Todd Wilkens’ decision to leave Terrace wasn’t easy

Todd Wilkens was known for his humour and enthusistic leadership of the summer VBS kids camp here

Leaving town wasn’t even on the radar for Terrace youth/associate pastor Todd Wilkens and his family, until doors kept opening and they believed God confirmed they should move to Prince George.

Wilkens, who has been involved with hundreds of youth in the Terrace area over the last 15 years, is known for his witty and enthusiastic leadership of the summer Vacation Bible School (VBS) at the Terrace Evangelical-free (E-free) Church beside Park Ave. Medical.

He also coordinated intramurals at Skeena Middle School since 2011 and organized community drop-in hockey nights at the sportsplex on Saturdays for the last eight years.

Wilkens said his family loves Terrace, and deciding to leave wasn’t easy.

“I’m excited for a new challenge, but it’s also really hard to leave all the great relationships and connections that we’ve made over the last 15 years,” he said.

“[I’ve been] very happy here, everything with our church is so good, and our community and our neighbourhood … the relationships are the hardest part.”

But Wilkens is also excited about what lies ahead.

Moving to Prince George, he’s taking on a position as associate pastor at College Heights Baptist Church, a church with 320 members pastored by his friend Curtis Reimer.

“I’m excited for the new role,” Wilkens said, adding that he’s stepping into a new realm, not involved with youth, but helping lead the church’s compassion ministry.

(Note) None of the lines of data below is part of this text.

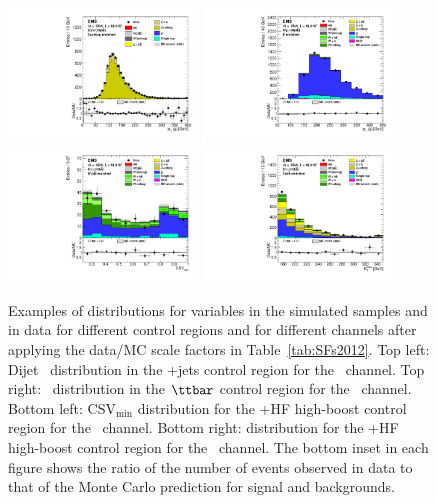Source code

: \documentclass[11pt,twoside,a4paper,cmspaper,final,collab]{cms-tdr}
\begin{document}
\begin{figure}[tbh]
 \begin{center}
    \includegraphics[width=0.45\textwidth]{ZeeH_higgsCuts_Data_bbPt_Zlight_pTjj_Zee}
    \includegraphics[width=0.45\textwidth]{Wmnu-TTbar-ptjj-lin.pdf}
    \includegraphics[width=0.45\textwidth]{ZnunuHighPt_WjHF_CSVmin}
    \includegraphics[width=0.45\textwidth]{ZnunuHighPt_ZjHF_pfMET}
    \caption{Examples of distributions for variables in the simulated
      samples and in data for different
      control regions and for different channels after applying the
      data/MC scale factors in Table~\ref{tab:SFs2012}. Top left:
      Dijet \pt\ distribution in the
      \cPZ+jets control region for the \ZeeH\ channel. Top
        right: \pt\ distribution in the  $\ttbar$ control region for
      the \WmnH\ channel. Bottom left:  CSV$_{\text{min}}$
      distribution for the \PW+HF high-boost control region for the \ZnnH\
      channel. Bottom right: \MET distribution for the \cPZ+HF
      high-boost control region for the \ZnnH\ channel. The bottom inset in each
      figure shows the ratio of the number of events observed in data to that
      of the Monte Carlo prediction for signal and backgrounds.
    }
    \label{fig:control_regions_ex}
  \end{center}
\end{figure}
\end{document}
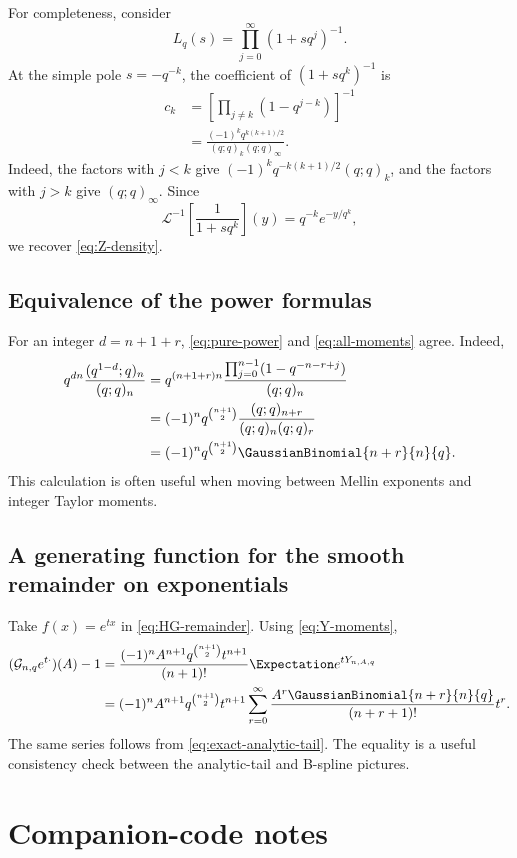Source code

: \documentclass[11pt,oneside]{article}
\numberwithin{equation}{section}
\theoremstyle{definition}
\theoremstyle{remark}
\newcommand{\Gc}{\mathcal G}
\begin{document}
For completeness, consider
\[
 L_q(s)=\prod_{j=0}^{\infty}(1+sq^j)^{-1}.
\]
At the simple pole $s=-q^{-k}$, the coefficient of
$(1+sq^k)^{-1}$ is
\begin{align*}
 c_k
 &=\left[\prod_{j\ne k}(1-q^{j-k})\right]^{-1}\\
 &=\frac{(-1)^kq^{k(k+1)/2}}{(q;q)_k(q;q)_\infty}.
\end{align*}
Indeed, the factors with $j<k$ give
$(-1)^kq^{-k(k+1)/2}(q;q)_k$, and the factors with $j>k$ give
$(q;q)_\infty$.  Since
\[
 \mathcal L^{-1}\left[\frac1{1+sq^k}\right](y)
 =q^{-k}e^{-y/q^k},
\]
we recover \eqref{eq:Z-density}.

\subsection{Equivalence of the power formulas}

For an integer $d=n+1+r$, \eqref{eq:pure-power} and
\eqref{eq:all-moments} agree.  Indeed,
\begin{align*}
 q^{dn}\frac{(q^{1-d};q)_n}{(q;q)_n}
 &=q^{(n+1+r)n}
 \frac{\prod_{j=0}^{n-1}(1-q^{-n-r+j})}{(q;q)_n}\\
 &=(-1)^nq^{\binom{n+1}{2}}
 \frac{(q;q)_{n+r}}{(q;q)_n(q;q)_r}\\
 &=(-1)^nq^{\binom{n+1}{2}}\GaussianBinomial{n+r}{n}{q}.
\end{align*}
This calculation is often useful when moving between Mellin exponents and
integer Taylor moments.

\subsection{A generating function for the smooth remainder on exponentials}

Take $f(x)=e^{tx}$ in \eqref{eq:HG-remainder}.  Using
\eqref{eq:Y-moments},
\begin{align}
 (\Gc_{n,q}e^{t\cdot})(A)-1
 &=\frac{(-1)^nA^{n+1}q^{\binom{n+1}{2}}t^{n+1}}{(n+1)!}
 \Expectation e^{tY_{n,A,q}}\notag\\
 &=(-1)^nA^{n+1}q^{\binom{n+1}{2}}t^{n+1}
 \sum_{r=0}^{\infty}
 \frac{A^r\GaussianBinomial{n+r}{n}{q}}{(n+r+1)!}t^r.
 \label{eq:exp-remainder}
\end{align}
The same series follows from \eqref{eq:exact-analytic-tail}.  The equality is a
useful consistency check between the analytic-tail and B-spline pictures.

\section{Companion-code notes}
\end{document}
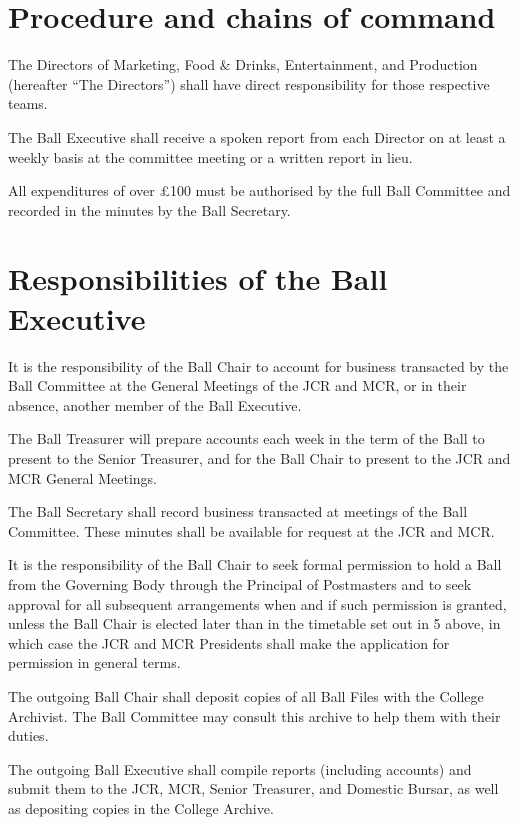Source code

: \section{Procedure and chains of command}

\appnpara The Directors of Marketing, Food \& Drinks, Entertainment, and Production (hereafter “The Directors”) shall have direct responsibility for those respective teams. 

\appnpara The Ball Executive shall receive a spoken report from each Director on at least a weekly basis at the committee meeting or a written report in lieu.

\appnpara All expenditures of over £100 must be authorised by the full Ball Committee and recorded in the minutes by the Ball Secretary.

\section{Responsibilities of the Ball Executive}

\appnpara It is the responsibility of the Ball Chair to account for business transacted by the Ball Committee at the General Meetings of the JCR and MCR, or in their absence, another member of the Ball Executive.

\appnpara The Ball Treasurer will prepare accounts each week in the term of the Ball to present to the Senior Treasurer, and for the Ball Chair to present to the JCR and MCR General Meetings.

\appnpara The Ball Secretary shall record business transacted at meetings of the Ball Committee.  These minutes shall be available for request at the JCR and MCR.

\appnpara It is the responsibility of the Ball Chair to seek formal permission to hold a Ball from the Governing Body through the Principal of Postmasters and to seek approval for all subsequent arrangements when and if such permission is granted, unless the Ball Chair is elected later than in the timetable set out in 5 above, in which case the JCR and MCR Presidents shall make the application for permission in general terms.

\appnpara The outgoing Ball Chair shall deposit copies of all Ball Files with the College Archivist.  The Ball Committee may consult this archive to help them with their duties.

\appnpara The outgoing Ball Executive shall compile reports (including accounts) and submit them to the JCR, MCR, Senior Treasurer, and Domestic Bursar, as well as depositing copies in the College Archive.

“That’s one of the things I’m really looking forward to … [the ministry] is a way for the church to serve and help people in need, whether that’s in the hospital or in our community. It’s still kind of being formed, but just trying to reach out to people in need,” he said.

Wilkens says he was happy in Terrace, not looking to move, but last August his friend mentioned the church needed an associate pastor and the opportunity just stuck in his head.

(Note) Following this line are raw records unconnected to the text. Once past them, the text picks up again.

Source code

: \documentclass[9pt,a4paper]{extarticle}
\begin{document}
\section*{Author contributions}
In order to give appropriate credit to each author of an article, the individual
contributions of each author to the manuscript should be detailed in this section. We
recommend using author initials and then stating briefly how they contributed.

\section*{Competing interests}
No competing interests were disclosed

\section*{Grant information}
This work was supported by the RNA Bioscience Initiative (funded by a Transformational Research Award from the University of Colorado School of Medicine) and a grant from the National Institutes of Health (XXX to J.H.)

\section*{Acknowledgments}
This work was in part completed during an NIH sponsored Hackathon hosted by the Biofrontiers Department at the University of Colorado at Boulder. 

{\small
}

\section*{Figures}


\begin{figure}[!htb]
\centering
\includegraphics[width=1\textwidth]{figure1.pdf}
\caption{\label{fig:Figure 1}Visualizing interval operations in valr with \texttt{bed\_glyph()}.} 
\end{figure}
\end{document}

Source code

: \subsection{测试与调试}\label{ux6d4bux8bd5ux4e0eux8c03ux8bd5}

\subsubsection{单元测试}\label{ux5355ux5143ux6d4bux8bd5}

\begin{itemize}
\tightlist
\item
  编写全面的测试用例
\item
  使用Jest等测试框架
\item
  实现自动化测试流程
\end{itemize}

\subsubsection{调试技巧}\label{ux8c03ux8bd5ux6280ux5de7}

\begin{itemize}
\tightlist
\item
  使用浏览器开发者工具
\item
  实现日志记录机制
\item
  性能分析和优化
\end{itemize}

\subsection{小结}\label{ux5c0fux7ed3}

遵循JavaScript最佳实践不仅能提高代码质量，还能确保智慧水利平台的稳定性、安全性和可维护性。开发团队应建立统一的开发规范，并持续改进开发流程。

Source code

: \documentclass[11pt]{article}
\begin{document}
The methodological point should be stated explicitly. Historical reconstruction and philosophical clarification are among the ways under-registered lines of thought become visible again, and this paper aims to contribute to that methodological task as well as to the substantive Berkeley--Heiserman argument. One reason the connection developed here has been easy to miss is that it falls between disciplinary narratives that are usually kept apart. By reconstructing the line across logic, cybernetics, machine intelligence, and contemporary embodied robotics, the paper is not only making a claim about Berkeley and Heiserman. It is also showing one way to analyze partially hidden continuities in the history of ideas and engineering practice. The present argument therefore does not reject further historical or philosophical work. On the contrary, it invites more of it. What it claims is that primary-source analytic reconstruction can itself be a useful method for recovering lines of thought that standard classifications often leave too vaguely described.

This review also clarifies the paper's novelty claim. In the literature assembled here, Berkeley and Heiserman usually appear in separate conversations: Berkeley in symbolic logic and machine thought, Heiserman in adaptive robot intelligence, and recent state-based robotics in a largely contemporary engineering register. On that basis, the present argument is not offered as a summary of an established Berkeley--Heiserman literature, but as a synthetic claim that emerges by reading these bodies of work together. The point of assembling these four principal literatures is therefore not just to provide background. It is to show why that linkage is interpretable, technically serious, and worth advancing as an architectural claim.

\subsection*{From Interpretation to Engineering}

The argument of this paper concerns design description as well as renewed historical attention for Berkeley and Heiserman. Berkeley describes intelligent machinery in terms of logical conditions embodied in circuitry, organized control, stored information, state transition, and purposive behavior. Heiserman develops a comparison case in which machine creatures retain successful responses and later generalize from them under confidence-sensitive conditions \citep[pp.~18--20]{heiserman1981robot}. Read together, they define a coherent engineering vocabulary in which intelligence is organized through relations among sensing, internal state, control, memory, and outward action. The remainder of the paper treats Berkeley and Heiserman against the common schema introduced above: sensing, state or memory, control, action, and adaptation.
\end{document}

When Wilkens talked to friends and mentors for advice, they all confirmed it sounded good.

“With decisions like this I tend to talk to lots of people … everybody that I talked to said the same thing. They said, ‘I don’t want to see you go, but it sounds pretty good.’ I didn’t get anybody that told me not to do it.”

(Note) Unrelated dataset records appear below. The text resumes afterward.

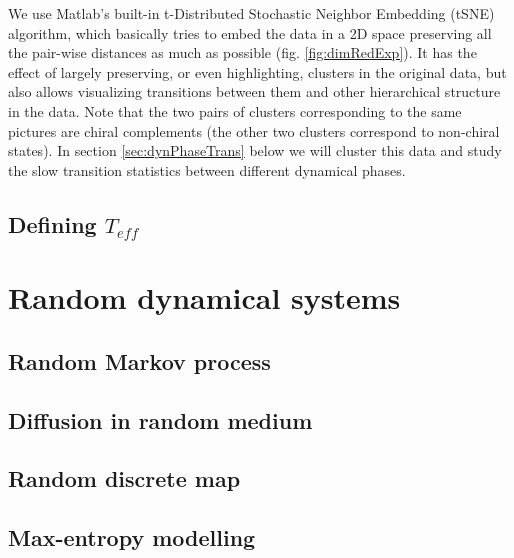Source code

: \documentclass[reprint,prx]{revtex4-1}
\renewcommand{\=}[1]{\stackrel{#1}{=}} %
\renewcommand{\(}{\left (}
\renewcommand{\)}{\right  )}
\renewcommand{\[}{\left [}
\renewcommand{\]}{\right ]}
\newcommand{\<}{\left <}
\renewcommand{\>}{\right >}
\theoremstyle{definition}
\theoremstyle{remark}
\begin{document}
We use Matlab's built-in t-Distributed Stochastic Neighbor Embedding (tSNE) algorithm, which basically tries to embed the data in a 2D space preserving all the pair-wise distances as much as possible (fig. \ref{fig:dimRedExp}). It has the effect of largely preserving, or even highlighting, clusters in the original data, but also allows visualizing transitions between them and other hierarchical structure in the data. Note that the two pairs of clusters corresponding to the same pictures are chiral complements (the other two clusters correspond to non-chiral states). In section \ref{sec:dynPhaseTrans} below we will cluster this data and study the slow transition statistics between different dynamical phases.

\subsection{Defining $ T_{eff} $} \label{app:defRatt}

\section{Random dynamical systems}
\subsection{Random Markov process}
\subsection{Diffusion in random medium}
\subsection{Random discrete map}
\subsection{Max-entropy modelling}


%

\end{document}
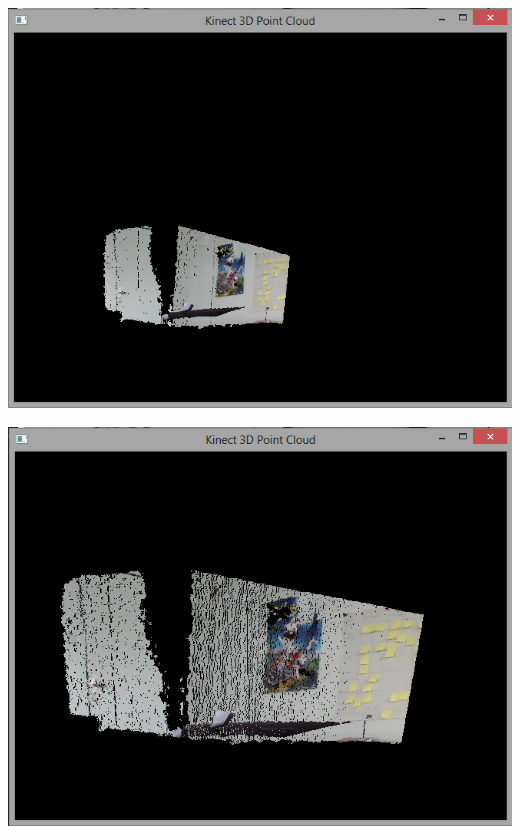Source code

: \begin{center}
	\includegraphics[scale=0.7]{images/point_cloud_1.png}
\end{center}

\begin{center}
	\includegraphics[scale=0.7]{images/point_cloud_2.png}
\end{center}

Since Wilkens is originally from Prince George, it would also allow him to be closer to his parents.

And the timing of the move was good for the kids, he said, with two of them just reaching school age (Hudson, 5, and Farrah, 2).

“It’s going to become increasingly difficult for us to uproot,” said Wilkens, adding that it was hard enough to transition their son Trace, 8, out of Centennial Christian School where he has thrived.

Todd’s wife Charla acknowledged it’s a bit tough for her to leave.

She moved to Terrace 13 years ago, in 2004, and has worked various places, including running school programs at Thornhill Elementary School and Thornhill Primary in the past. She has also been heavily involved in church and youth group for many years, and is now a full-time mom.

“I’m looking at it as a new season in my life,” she said. “And I guess, change is good, too, but I will definitely miss the small town feel of Terrace,” she said. “It’s just such a nice community.”

Terrace E-free pastor Bob Pond said the family would definitely be missed, in the church and for him personally.

“It’s a big hole,” said Pond, “We’ve built up a relationship to the point where you’re not just co-workers but you’re friends … For me, the friendship is what I’m going to miss most,” Pond said, joking about how he used to visit Wilkens’ office whenever he needed a good laugh to energize him.

On a different front, Wilkens also leaves big shoes to fill at Skeena Middle School, where youth really enjoyed his humour and fun organization of intramurals, said Cory Killoran, the school’s vice-principal.

“The kids will miss him,” Killoran said, adding that Wilkens was at the school three-to-four times a week, opening the gym, organizing games and competing with staff teams school intramurals.

“He’s such a positive influence on everybody around him,” Killoran said.